Give brief introduction to Hierarchical Clustering?

Hierarchical Clustering creates clusters in a hierarchical tree-like structure (also called a Dendrogram). Meaning, a subset of similar data is created in a tree-like structure in which the root node corresponds to the entire data, and branches are created from the root node to form several clusters.

A Hierarchical clustering method works via grouping data into a tree of clusters. Hierarchical clustering begins by treating every data point as a separate cluster. Then, it repeatedly executes the subsequent steps:

  1. Identify the 2 clusters which can be closest together, and
  2. Merge the 2 maximum comparable clusters. We need to continue these steps until all the clusters are merged together.

In Hierarchical Clustering, the aim is to produce a hierarchical series of nested clusters. A diagram called Dendrogram (A Dendrogram is a tree-like diagram that statistics the sequences of merges or splits) graphically represents this hierarchy and is an inverted tree that describes the order in which factors are merged (bottom-up view) or clusters are broken up (top-down view).
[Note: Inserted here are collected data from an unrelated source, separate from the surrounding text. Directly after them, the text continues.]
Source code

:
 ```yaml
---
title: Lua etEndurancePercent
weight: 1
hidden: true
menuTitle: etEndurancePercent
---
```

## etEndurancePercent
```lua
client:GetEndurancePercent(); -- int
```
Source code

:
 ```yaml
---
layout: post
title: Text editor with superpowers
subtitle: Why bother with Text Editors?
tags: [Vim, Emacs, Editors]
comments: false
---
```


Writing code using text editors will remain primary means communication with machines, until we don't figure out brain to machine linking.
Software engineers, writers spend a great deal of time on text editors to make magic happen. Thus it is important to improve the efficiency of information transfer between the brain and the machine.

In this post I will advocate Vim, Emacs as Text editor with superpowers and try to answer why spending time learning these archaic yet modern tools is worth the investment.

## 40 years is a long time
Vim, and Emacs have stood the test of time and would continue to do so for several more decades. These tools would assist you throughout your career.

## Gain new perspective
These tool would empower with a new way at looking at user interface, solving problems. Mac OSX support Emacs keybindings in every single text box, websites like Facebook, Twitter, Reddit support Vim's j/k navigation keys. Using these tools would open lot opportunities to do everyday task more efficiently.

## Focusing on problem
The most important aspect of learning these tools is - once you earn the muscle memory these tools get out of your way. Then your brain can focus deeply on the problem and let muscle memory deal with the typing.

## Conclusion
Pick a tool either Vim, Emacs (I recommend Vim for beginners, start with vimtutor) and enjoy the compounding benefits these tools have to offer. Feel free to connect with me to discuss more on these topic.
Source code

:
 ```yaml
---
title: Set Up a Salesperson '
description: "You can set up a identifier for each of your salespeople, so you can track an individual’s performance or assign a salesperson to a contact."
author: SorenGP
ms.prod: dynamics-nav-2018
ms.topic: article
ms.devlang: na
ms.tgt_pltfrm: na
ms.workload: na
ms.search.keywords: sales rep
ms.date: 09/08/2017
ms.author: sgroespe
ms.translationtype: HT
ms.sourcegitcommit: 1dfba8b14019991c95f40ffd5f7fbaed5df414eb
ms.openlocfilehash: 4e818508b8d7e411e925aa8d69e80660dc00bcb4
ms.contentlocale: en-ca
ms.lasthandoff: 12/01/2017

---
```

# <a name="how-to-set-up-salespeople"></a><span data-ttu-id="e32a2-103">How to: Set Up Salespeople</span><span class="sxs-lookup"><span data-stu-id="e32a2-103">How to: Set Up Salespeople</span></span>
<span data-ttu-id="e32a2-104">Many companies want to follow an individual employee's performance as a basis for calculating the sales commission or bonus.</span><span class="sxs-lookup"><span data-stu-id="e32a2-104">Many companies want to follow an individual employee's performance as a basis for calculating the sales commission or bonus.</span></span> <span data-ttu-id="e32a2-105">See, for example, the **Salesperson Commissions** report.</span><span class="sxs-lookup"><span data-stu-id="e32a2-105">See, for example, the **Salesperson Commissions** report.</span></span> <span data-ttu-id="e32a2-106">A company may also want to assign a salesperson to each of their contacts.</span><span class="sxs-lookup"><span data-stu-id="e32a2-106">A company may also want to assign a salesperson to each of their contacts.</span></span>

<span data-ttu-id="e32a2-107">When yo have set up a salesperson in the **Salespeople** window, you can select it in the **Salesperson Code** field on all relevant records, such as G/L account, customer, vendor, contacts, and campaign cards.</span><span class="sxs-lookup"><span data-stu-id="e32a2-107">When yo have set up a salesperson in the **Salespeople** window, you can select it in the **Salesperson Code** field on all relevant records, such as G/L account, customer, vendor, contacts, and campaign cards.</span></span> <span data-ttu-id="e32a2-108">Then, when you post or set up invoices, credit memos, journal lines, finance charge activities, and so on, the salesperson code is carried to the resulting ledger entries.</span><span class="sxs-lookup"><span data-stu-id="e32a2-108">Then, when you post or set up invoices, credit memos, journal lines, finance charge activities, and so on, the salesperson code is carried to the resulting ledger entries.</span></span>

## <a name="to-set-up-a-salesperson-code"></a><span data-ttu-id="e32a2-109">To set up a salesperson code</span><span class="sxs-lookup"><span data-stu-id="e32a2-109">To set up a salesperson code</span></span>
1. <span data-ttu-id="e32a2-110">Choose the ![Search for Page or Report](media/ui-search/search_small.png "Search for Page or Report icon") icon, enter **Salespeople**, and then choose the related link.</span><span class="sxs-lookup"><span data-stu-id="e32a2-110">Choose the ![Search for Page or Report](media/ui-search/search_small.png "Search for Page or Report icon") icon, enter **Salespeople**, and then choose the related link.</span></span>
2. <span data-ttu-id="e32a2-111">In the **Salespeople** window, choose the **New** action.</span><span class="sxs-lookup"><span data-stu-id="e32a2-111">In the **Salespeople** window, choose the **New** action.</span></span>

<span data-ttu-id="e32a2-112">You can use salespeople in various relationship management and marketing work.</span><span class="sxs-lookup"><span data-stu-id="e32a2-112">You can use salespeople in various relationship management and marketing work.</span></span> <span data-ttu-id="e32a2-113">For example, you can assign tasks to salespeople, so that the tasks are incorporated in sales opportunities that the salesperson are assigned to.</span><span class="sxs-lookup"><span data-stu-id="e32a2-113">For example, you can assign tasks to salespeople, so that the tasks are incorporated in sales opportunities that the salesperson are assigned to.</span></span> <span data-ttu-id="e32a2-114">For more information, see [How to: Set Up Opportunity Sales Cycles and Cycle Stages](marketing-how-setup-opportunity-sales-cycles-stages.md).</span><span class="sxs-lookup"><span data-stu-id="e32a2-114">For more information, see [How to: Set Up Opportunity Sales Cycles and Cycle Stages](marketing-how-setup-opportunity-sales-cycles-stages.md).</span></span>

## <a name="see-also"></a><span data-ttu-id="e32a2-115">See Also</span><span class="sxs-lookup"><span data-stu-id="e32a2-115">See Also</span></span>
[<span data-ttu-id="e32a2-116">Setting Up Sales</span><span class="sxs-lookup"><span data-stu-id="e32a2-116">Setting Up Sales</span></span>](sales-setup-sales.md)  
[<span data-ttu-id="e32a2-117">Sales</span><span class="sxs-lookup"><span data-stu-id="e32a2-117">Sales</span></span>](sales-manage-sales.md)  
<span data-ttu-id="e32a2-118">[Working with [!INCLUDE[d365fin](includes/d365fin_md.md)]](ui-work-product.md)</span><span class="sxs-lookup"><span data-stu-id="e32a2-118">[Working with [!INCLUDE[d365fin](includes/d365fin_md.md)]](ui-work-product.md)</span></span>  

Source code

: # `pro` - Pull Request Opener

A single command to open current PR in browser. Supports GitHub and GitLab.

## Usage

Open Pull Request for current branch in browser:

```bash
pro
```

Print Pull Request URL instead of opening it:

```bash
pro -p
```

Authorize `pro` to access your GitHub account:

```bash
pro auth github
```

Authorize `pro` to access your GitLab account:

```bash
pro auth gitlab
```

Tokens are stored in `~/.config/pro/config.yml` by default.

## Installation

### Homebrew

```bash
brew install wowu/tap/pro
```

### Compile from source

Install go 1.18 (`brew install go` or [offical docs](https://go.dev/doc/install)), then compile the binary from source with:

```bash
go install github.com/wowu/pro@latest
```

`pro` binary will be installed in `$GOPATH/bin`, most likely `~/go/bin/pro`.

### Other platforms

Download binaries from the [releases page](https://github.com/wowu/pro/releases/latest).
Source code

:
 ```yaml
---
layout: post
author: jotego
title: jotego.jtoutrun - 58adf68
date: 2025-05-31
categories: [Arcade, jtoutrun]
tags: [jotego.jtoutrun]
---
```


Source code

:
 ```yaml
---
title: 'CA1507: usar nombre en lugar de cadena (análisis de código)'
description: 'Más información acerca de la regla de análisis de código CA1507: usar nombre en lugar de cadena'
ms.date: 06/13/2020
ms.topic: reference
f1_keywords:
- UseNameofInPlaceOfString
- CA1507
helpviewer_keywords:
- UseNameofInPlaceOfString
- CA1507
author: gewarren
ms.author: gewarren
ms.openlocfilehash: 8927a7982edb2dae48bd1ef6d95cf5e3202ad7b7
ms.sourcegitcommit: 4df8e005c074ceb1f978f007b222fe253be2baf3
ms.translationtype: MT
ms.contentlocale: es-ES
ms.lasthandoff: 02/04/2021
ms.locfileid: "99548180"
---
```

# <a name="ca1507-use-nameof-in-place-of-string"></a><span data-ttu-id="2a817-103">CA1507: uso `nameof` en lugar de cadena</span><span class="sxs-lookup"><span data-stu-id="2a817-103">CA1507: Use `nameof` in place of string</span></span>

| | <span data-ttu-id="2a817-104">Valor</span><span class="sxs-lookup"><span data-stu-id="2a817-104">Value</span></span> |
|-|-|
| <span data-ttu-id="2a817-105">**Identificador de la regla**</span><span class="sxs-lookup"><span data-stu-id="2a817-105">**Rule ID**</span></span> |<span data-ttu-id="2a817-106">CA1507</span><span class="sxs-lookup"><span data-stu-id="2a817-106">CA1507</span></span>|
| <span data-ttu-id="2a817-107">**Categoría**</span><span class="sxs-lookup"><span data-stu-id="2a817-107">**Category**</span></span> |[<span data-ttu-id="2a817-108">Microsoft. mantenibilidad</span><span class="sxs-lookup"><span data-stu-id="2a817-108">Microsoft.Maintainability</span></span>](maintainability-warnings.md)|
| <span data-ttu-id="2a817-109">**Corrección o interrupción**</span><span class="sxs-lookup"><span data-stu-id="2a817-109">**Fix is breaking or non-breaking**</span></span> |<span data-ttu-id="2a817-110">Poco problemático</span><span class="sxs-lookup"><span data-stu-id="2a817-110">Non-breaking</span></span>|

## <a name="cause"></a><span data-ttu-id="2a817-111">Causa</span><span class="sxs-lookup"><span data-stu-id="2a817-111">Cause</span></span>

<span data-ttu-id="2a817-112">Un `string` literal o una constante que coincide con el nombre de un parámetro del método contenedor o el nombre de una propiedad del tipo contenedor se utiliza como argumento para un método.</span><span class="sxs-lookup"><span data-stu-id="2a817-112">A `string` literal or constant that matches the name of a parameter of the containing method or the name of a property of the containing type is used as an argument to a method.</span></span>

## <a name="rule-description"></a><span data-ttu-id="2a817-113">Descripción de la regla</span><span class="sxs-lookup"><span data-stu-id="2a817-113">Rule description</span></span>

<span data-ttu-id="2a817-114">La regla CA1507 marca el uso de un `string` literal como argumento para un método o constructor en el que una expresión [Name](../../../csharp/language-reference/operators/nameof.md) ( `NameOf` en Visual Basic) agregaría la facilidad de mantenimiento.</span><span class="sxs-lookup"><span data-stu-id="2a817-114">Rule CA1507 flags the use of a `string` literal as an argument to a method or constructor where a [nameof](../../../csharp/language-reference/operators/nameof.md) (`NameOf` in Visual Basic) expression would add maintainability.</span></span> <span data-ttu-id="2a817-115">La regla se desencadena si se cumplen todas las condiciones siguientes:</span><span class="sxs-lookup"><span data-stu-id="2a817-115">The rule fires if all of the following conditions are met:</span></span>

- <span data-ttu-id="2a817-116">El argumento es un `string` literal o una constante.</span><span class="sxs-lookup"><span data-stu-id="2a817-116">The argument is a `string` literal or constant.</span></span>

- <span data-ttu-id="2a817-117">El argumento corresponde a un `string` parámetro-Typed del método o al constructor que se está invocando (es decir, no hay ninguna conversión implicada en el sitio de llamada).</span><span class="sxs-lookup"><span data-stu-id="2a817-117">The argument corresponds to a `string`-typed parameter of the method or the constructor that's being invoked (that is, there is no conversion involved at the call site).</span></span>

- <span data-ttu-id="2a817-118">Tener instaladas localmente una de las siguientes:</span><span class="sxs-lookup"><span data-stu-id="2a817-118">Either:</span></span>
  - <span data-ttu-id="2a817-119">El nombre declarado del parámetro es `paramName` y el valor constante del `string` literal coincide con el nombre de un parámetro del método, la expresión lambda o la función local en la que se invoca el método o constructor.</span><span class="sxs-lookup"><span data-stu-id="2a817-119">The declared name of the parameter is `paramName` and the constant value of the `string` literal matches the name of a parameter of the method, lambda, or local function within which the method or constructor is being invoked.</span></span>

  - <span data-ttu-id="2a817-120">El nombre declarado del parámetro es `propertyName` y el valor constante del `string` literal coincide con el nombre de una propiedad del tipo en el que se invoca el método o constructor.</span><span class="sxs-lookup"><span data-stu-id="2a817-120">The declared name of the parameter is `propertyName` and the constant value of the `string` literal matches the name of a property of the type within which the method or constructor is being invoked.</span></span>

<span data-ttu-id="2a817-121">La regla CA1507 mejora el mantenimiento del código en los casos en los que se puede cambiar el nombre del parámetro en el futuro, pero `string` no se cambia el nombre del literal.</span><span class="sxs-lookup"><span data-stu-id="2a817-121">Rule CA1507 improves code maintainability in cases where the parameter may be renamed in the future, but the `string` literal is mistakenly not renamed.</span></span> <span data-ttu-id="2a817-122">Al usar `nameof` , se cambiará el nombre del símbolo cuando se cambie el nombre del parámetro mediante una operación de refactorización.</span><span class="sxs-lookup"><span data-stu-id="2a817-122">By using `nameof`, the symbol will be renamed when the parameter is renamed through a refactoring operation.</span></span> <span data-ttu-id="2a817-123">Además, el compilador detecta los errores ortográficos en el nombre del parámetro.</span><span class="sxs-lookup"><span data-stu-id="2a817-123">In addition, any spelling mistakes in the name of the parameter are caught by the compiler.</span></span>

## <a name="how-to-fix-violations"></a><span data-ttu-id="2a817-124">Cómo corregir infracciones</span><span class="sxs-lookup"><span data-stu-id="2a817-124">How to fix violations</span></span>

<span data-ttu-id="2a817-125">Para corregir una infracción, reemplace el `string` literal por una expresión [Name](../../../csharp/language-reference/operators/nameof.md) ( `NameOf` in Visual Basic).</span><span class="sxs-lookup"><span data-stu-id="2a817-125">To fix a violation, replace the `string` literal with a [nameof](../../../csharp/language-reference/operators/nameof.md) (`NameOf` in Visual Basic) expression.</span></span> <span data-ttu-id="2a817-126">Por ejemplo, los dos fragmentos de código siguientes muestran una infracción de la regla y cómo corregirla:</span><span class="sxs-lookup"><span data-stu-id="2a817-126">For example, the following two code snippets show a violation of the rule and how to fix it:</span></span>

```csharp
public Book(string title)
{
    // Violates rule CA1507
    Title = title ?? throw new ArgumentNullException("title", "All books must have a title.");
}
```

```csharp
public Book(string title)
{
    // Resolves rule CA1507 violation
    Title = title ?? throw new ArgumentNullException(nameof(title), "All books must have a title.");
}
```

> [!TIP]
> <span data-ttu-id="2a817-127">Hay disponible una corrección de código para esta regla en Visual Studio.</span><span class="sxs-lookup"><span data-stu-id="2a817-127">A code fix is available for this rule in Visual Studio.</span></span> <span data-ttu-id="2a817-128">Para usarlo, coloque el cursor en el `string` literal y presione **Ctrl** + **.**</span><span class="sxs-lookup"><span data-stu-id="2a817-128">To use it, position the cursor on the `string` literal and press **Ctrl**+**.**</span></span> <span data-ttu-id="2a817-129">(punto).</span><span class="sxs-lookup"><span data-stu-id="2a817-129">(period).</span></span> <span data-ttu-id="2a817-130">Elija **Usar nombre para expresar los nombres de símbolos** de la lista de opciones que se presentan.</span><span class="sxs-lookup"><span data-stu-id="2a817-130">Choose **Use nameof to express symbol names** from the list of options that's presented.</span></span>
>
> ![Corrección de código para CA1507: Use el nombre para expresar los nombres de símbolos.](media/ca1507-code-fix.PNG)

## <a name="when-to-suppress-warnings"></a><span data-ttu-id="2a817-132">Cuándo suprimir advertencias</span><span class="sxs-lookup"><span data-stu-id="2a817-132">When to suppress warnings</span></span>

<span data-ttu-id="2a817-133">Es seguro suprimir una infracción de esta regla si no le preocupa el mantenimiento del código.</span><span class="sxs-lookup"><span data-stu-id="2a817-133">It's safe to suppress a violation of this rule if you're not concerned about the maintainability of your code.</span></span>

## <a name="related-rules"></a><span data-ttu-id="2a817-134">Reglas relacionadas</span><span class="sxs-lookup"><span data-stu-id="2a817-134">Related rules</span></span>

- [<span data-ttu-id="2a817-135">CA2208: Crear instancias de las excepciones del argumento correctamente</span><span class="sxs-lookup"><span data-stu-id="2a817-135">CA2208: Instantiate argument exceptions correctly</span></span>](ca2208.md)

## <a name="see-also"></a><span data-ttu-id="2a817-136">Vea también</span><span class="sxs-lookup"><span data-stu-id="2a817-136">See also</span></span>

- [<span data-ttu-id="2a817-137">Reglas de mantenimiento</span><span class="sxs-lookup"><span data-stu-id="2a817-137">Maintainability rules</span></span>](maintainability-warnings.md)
The basic method to generate hierarchical clustering is

1. Agglomerative: Initially consider every data point as an individual Cluster and at every step, merge the nearest pairs of the cluster. (It is a bottom-up method). At first, every dataset is considered as an individual entity or cluster. At every iteration, the clusters merge with different clusters until one cluster is formed.

2. Divisive: We can say that Divisive Hierarchical clustering is precisely the opposite of Agglomerative Hierarchical clustering. In Divisive Hierarchical clustering, we take into account all of the data points as a single cluster and in every iteration, we separate the data points from the clusters which aren’t comparable. In the end, we are left with N clusters.